The pictures stay out; all of the data is to be printed exactly.

DATA FOR REVIEW: Begin

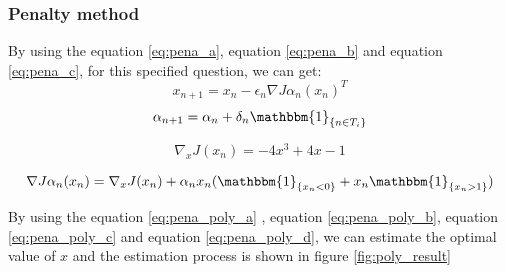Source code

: \documentclass[a4paper,12pt]{article}
\begin{document}
\subsubsection{Penalty method }
 By using the equation \ref{eq:pena_a}, equation \ref{eq:pena_b} and equation \ref{eq:pena_c}, for this specified question, we can get:\\
\begin{equation} \label{eq:pena_poly_a}
x_{n+1}=x_n-\epsilon _n \nabla J{\alpha_ n}(x_n)^T
\end{equation}
\begin{equation}\label{eq:pena_poly_b}
\alpha_{n+1}=\alpha_n+\delta _n \mathbbm{1} _{\{n\in {T_i}\}}
\end{equation}

\begin{equation}\label{eq:pena_poly_c}
\nabla _x J(x_n) = -4x^3+4x-1
\end{equation}

\begin{equation}\label{eq:pena_poly_d}
\nabla J{\alpha_ n}(x_n) =\nabla _x J(x_n)+\alpha_n x_n( \mathbbm{1}_{\{x_n<0\}}+ x_n \mathbbm{1}_{\{x_n>1\}})
\end{equation}

By using the equation \ref{eq:pena_poly_a} , equation \ref{eq:pena_poly_b},  equation \ref{eq:pena_poly_c}  and equation \ref{eq:pena_poly_d}, we can estimate the optimal value of $x$ and the estimation process is shown in figure \ref{fig:poly_result}\\
\end{document}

DATA FOR REVIEW: End

- PROBLEM SOLUTION:
Source code

: \documentclass[a4paper,12pt]{article}
\begin{document}
\subsubsection{Penalty method }
 By using the equation \ref{eq:pena_a}, equation \ref{eq:pena_b} and equation \ref{eq:pena_c}, for this specified question, we can get:\\
\begin{equation} \label{eq:pena_poly_a}
x_{n+1}=x_n-\epsilon _n \nabla J{\alpha_ n}(x_n)^T
\end{equation}
\begin{equation}\label{eq:pena_poly_b}
\alpha_{n+1}=\alpha_n+\delta _n \mathbbm{1} _{\{n\in {T_i}\}}
\end{equation}

\begin{equation}\label{eq:pena_poly_c}
\nabla _x J(x_n) = -4x^3+4x-1
\end{equation}

\begin{equation}\label{eq:pena_poly_d}
\nabla J{\alpha_ n}(x_n) =\nabla _x J(x_n)+\alpha_n x_n( \mathbbm{1}_{\{x_n<0\}}+ x_n \mathbbm{1}_{\{x_n>1\}})
\end{equation}

By using the equation \ref{eq:pena_poly_a} , equation \ref{eq:pena_poly_b},  equation \ref{eq:pena_poly_c}  and equation \ref{eq:pena_poly_d}, we can estimate the optimal value of $x$ and the estimation process is shown in figure \ref{fig:poly_result}\\
\end{document}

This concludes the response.